## What the task requires
Your answer must be the line holding "- 봉제협업관리시스템(SSM) 봉제 추적 및 프린팅 하이브리드 앱 개발<br/>" followed by every later line through the end of the entries, exactly as written.

---

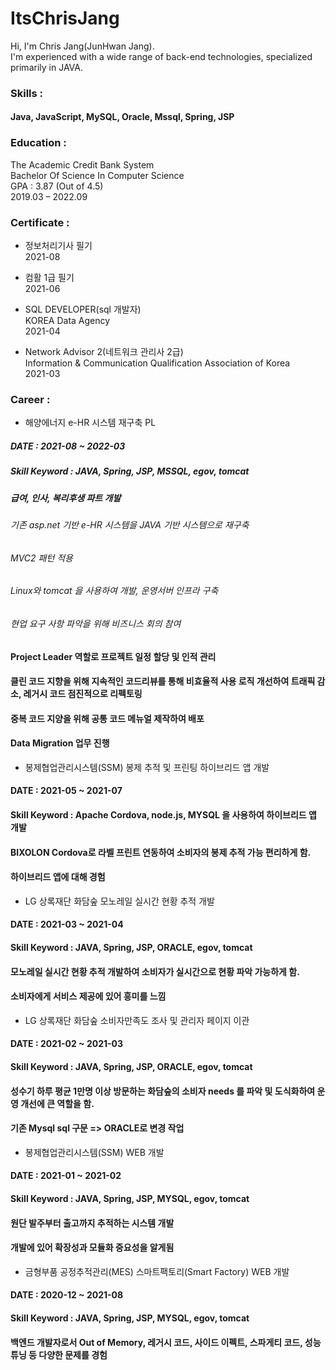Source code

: # ItsChrisJang
Hi, I'm Chris Jang(JunHwan Jang).<br/>
I'm experienced with a wide range of back-end technologies, specialized primarily in JAVA.

### Skills :
#### Java, JavaScript, MySQL, Oracle, Mssql, Spring, JSP

### Education :
The Academic Credit Bank System<br/>
Bachelor Of Science In Computer Science<br/>
GPA : 3.87 (Out of 4.5)<br/>
2019.03 – 2022.09

### Certificate :
- 정보처리기사 필기<br/>
2021-08

- 컴활 1급 필기<br/>
2021-06

- SQL DEVELOPER(sql 개발자)<br/>
KOREA Data Agency<br/>
2021-04 

- Network Advisor 2(네트워크 관리사 2급)<br/>
Information & Communication Qualification Association of Korea<br/>
2021-03 

### Career :
- 해양에너지 e-HR 시스템 재구축 PL<br/>
##### DATE : 2021-08 ~ 2022-03<br/>
##### Skill Keyword : JAVA, Spring, JSP, MSSQL, egov, tomcat<br/>
##### 급여, 인사, 복리후생 파트 개발<br/>
###### 기존 asp.net 기반 e-HR 시스템을 JAVA 기반 시스템으로 재구축<br/>
###### MVC2 패턴 적용<br/>
###### Linux와 tomcat 을 사용하여 개발, 운영서버 인프라 구축<br/>
###### 현업 요구 사항 파악을 위해 비즈니스 회의 참여<br/>
#### Project Leader 역할로 프로젝트 일정 할당 및 인적 관리<br/>
#### 클린 코드 지향을 위해 지속적인 코드리뷰를 통해 비효율적 사용 로직 개선하여 트래픽 감소, 레거시 코드 점진적으로 리펙토링<br/>
#### 중복 코드 지양을 위해 공통 코드 메뉴얼 제작하여 배포<br/>
#### Data Migration 업무 진행<br/>

- 봉제협업관리시스템(SSM) 봉제 추적 및 프린팅 하이브리드 앱 개발<br/>
#### DATE : 2021-05 ~ 2021-07<br/>
#### Skill Keyword : Apache Cordova, node.js, MYSQL 을 사용하여 하이브리드 앱 개발<br/>
#### BIXOLON Cordova로 라벨 프린트 연동하여 소비자의 봉제 추적 가능 편리하게 함.<br/>
#### 하이브리드 앱에 대해 경험<br/>

- LG 상록재단 화담숲 모노레일 실시간 현황 추적 개발<br/>
#### DATE : 2021-03 ~ 2021-04<br/>
#### Skill Keyword : JAVA, Spring, JSP, ORACLE, egov, tomcat<br/>
#### 모노레일 실시간 현황 추적 개발하여 소비자가 실시간으로 현황 파악 가능하게 함.<br/>
#### 소비자에게 서비스 제공에 있어 흥미를 느낌<br/>

- LG 상록재단 화담숲 소비자만족도 조사 및 관리자 페이지 이관<br/>
#### DATE : 2021-02 ~ 2021-03 <br/>
#### Skill Keyword : JAVA, Spring, JSP, ORACLE, egov, tomcat<br/>
#### 성수기 하루 평균 1만명 이상 방문하는 화담숲의 소비자 needs 를 파악 및 도식화하여 운영 개선에 큰 역할을 함.<br/>
#### 기존 Mysql sql 구문 => ORACLE로 변경 작업<br/>

- 봉제협업관리시스템(SSM) WEB 개발 <br/>
#### DATE : 2021-01 ~ 2021-02<br/>
#### Skill Keyword : JAVA, Spring, JSP, MYSQL, egov, tomcat<br/>
#### 원단 발주부터 출고까지 추적하는 시스템 개발<br/>
#### 개발에 있어 확장성과 모듈화 중요성을 알게됨<br/>

- 금형부품 공정추적관리(MES) 스마트팩토리(Smart Factory) WEB 개발 <br/>
#### DATE : 2020-12 ~ 2021-08<br/>
#### Skill Keyword : JAVA, Spring, JSP, MYSQL, egov, tomcat<br/>
#### 백엔드 개발자로서 Out of Memory, 레거시 코드, 사이드 이펙트, 스파게티 코드, 성능 튜닝 등 다양한 문제를 경험<br/>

---

## Exercise output
- 봉제협업관리시스템(SSM) 봉제 추적 및 프린팅 하이브리드 앱 개발<br/>
#### DATE : 2021-05 ~ 2021-07<br/>
#### Skill Keyword : Apache Cordova, node.js, MYSQL 을 사용하여 하이브리드 앱 개발<br/>
#### BIXOLON Cordova로 라벨 프린트 연동하여 소비자의 봉제 추적 가능 편리하게 함.<br/>
#### 하이브리드 앱에 대해 경험<br/>

- LG 상록재단 화담숲 모노레일 실시간 현황 추적 개발<br/>
#### DATE : 2021-03 ~ 2021-04<br/>
#### Skill Keyword : JAVA, Spring, JSP, ORACLE, egov, tomcat<br/>
#### 모노레일 실시간 현황 추적 개발하여 소비자가 실시간으로 현황 파악 가능하게 함.<br/>
#### 소비자에게 서비스 제공에 있어 흥미를 느낌<br/>

- LG 상록재단 화담숲 소비자만족도 조사 및 관리자 페이지 이관<br/>
#### DATE : 2021-02 ~ 2021-03 <br/>
#### Skill Keyword : JAVA, Spring, JSP, ORACLE, egov, tomcat<br/>
#### 성수기 하루 평균 1만명 이상 방문하는 화담숲의 소비자 needs 를 파악 및 도식화하여 운영 개선에 큰 역할을 함.<br/>
#### 기존 Mysql sql 구문 => ORACLE로 변경 작업<br/>

- 봉제협업관리시스템(SSM) WEB 개발 <br/>
#### DATE : 2021-01 ~ 2021-02<br/>
#### Skill Keyword : JAVA, Spring, JSP, MYSQL, egov, tomcat<br/>
#### 원단 발주부터 출고까지 추적하는 시스템 개발<br/>
#### 개발에 있어 확장성과 모듈화 중요성을 알게됨<br/>

- 금형부품 공정추적관리(MES) 스마트팩토리(Smart Factory) WEB 개발 <br/>
#### DATE : 2020-12 ~ 2021-08<br/>
#### Skill Keyword : JAVA, Spring, JSP, MYSQL, egov, tomcat<br/>
#### 백엔드 개발자로서 Out of Memory, 레거시 코드, 사이드 이펙트, 스파게티 코드, 성능 튜닝 등 다양한 문제를 경험<br/>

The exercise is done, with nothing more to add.